Elite Rams redefines Stomp ‘N’ Shake at VCU, hosts communitywide field day

VCU Elite Rams members dance in sync to the music at the organization’s field day, held at Petronius S. Jones Park on Saturday. Photo by Alessandro Latour

Jiana Smith, Contributing Writer

VCU senior Raven Jefferson said she grew up around Stomp ‘N’ Shake cheer, the predominant style of cheer in her hometown of Norfolk, Virginia.

When she came to VCU after participating on her high school’s Stomp ‘N’ Shake team and serving as junior varsity captain, she said she felt like she did not fit in because there was not a team on campus at the time.   

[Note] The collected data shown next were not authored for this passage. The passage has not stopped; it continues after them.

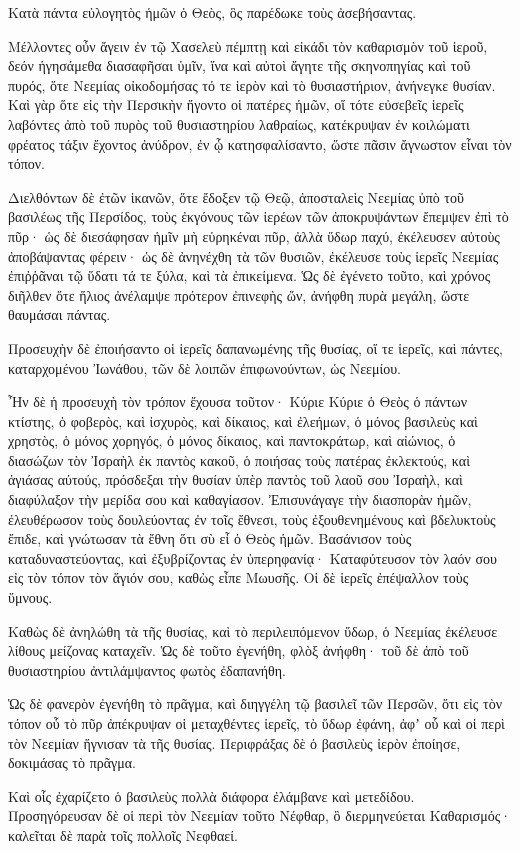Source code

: {\par }{\PP {}Κατὰ πάντα εὐλογητὸς ἡμῶν ὁ Θεὸς, ὃς παρέδωκε τοὺς ἀσεβήσαντας.
\par }{\PP {}Μέλλοντες οὖν ἄγειν ἐν τῷ Χασελεὺ πέμπτῃ καὶ εἰκάδι τὸν καθαρισμὸν τοῦ ἱεροῦ, δεόν ἡγησάμεθα διασαφῆσαι ὑμῖν, ἵνα καὶ αὐτοὶ ἄγητε τῆς σκηνοπηγίας καὶ τοῦ πυρός, ὅτε Νεεμίας οἰκοδομήσας τό τε ἱερὸν καὶ τὸ θυσιαστήριον, ἀνήνεγκε θυσίαν.
Καὶ γὰρ ὅτε εἰς τὴν Περσικὴν ἤγοντο οἱ πατέρες ἡμῶν, οἵ τότε εὐσεβεῖς ἱερεῖς λαβόντες ἀπὸ τοῦ πυρὸς τοῦ θυσιαστηρίου λαθραίως, κατέκρυψαν ἐν κοιλώματι φρέατος τάξιν ἔχοντος ἀνύδρον, ἐν ᾧ κατησφαλίσαντο, ὥστε πᾶσιν ἄγνωστον εἶναι τὸν τόπον.
\par }{\PP {}Διελθόντων δὲ ἐτῶν ἱκανῶν, ὅτε ἔδοξεν τῷ Θεῷ, ἀποσταλεὶς Νεεμίας ὑπὸ τοῦ βασιλέως τῆς Περσίδος, τοὺς ἐκγόνους τῶν ἱερέων τῶν ἀποκρυψάντων ἔπεμψεν ἐπὶ τὸ πῦρ·
ὡς δὲ διεσάφησαν ἡμῖν μὴ εὑρηκέναι πῦρ, ἀλλὰ ὕδωρ παχύ, ἐκέλευσεν αὐτοὺς ἀποβάψαντας φέρειν· ὡς δὲ ἀνηνέχθη τὰ τῶν θυσιῶν, ἐκέλευσε τοὺς ἱερεῖς Νεεμίας ἐπιῤῥᾶναι τῷ ὕδατι τά τε ξύλα, καὶ τὰ ἐπικείμενα.
Ὡς δὲ ἐγένετο τοῦτο, καὶ χρόνος διῆλθεν ὅτε ἥλιος ἀνέλαμψε πρότερον ἐπινεφὴς ὤν, ἀνήφθη πυρὰ μεγάλη, ὥστε θαυμάσαι πάντας.
\par }{\PP {}Προσευχὴν δὲ ἐποιήσαντο οἱ ἱερεῖς δαπανωμένης τῆς θυσίας, οἵ τε ἱερεῖς, καὶ πάντες, καταρχομένου Ἰωνάθου, τῶν δὲ λοιπῶν ἐπιφωνούντων, ὡς Νεεμίου.
\par }{\PP {}Ἦν δὲ ἡ προσευχὴ τὸν τρόπον ἔχουσα τοῦτον· Κύριε Κύριε ὁ Θεὸς ὁ πάντων κτίστης, ὁ φοβερὸς, καὶ ἰσχυρὸς, καὶ δίκαιος, καὶ ἐλεήμων, ὁ μόνος βασιλεὺς καὶ χρηστὸς,
ὁ μόνος χορηγός, ὁ μόνος δίκαιος, καὶ παντοκράτωρ, καὶ αἰώνιος, ὁ διασώζων τὸν Ἰσραὴλ ἐκ παντὸς κακοῦ, ὁ ποιήσας τοὺς πατέρας ἐκλεκτούς, καὶ ἁγιάσας αὐτούς,
πρόσδεξαι τὴν θυσίαν ὑπὲρ παντὸς τοῦ λαοῦ σου Ἰσραὴλ, καὶ διαφύλαξον τὴν μερίδα σου καὶ καθαγίασον.
Ἐπισυνάγαγε τὴν διασπορὰν ἡμῶν, ἐλευθέρωσον τοὺς δουλεύοντας ἐν τοῖς ἔθνεσι, τοὺς ἐξουθενημένους καὶ βδελυκτοὺς ἔπιδε, καὶ γνώτωσαν τὰ ἔθνη ὅτι σὺ εἶ ὁ Θεὸς ἡμῶν.
Βασάνισον τοὺς καταδυναστεύοντας, καὶ ἐξυβρίζοντας ἐν ὑπερηφανίᾳ·
Καταφύτευσον τὸν λαόν σου εἰς τὸν τόπον τὸν ἅγιόν σου, καθὼς εἶπε Μωυσῆς.
Οἱ δὲ ἱερεῖς ἐπέψαλλον τοὺς ὕμνους.
\par }{\PP {}Καθὼς δὲ ἀνηλώθη τὰ τῆς θυσίας, καὶ τὸ περιλειπόμενον ὕδωρ, ὁ Νεεμίας ἐκέλευσε λίθους μείζονας καταχεῖν.
Ὡς δὲ τοῦτο ἐγενήθη, φλὸξ ἀνήφθη· τοῦ δὲ ἀπὸ τοῦ θυσιαστηρίου ἀντιλάμψαντος φωτὸς ἐδαπανήθη.
\par }{\PP {}Ὡς δὲ φανερὸν ἐγενήθη τὸ πρᾶγμα, καὶ διηγγέλη τῷ βασιλεῖ τῶν Περσῶν, ὅτι εἰς τὸν τόπον οὗ τὸ πῦρ ἀπέκρυψαν οἱ μεταχθέντες ἱερεῖς, τὸ ὕδωρ ἐφάνη, ἀφʼ οὗ καὶ οἱ περὶ τὸν Νεεμίαν ἥγνισαν τὰ τῆς θυσίας.
Περιφράξας δὲ ὁ βασιλεὺς ἱερὸν ἐποίησε, δοκιμάσας τὸ πρᾶγμα.
\par }{\PP {}Καὶ οἷς ἐχαρίζετο ὁ βασιλεὺς πολλὰ διάφορα ἐλάμβανε καὶ μετεδίδου.
Προσηγόρευσαν δὲ οἱ περὶ τὸν Νεεμίαν τοῦτο Νέφθαρ, ὃ διερμηνεύεται Καθαρισμός· καλεῖται δὲ παρὰ τοῖς πολλοῖς Νεφθαεί.

}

“I was able to do competition and Stomp ‘N’ Shake when I was younger,” Jefferson said. “So I just felt like both my needs weren’t satisfied when I came here.” 

Jefferson is one of the original members of the Elite Rams, a Stomp ‘N’ Shake cheer group on campus founded in 2019, by VCU alumna Precious Prailow and current students Jasmine Gladney and A’miaya Poindexter. Jefferson became president in spring 2020 upon Prailow’s graduation. VCU has a competition Stomp ‘N’ Shake group, named Atomic Gold.

The Elite Rams practice Stomp ‘N’ Shake cheer rather than traditional cheerleading, which emphasizes stunts and tumbles. Although it is a student organization, it is not officially affiliated with VCU like the VCU cheerleading team or the Gold Rush dance team.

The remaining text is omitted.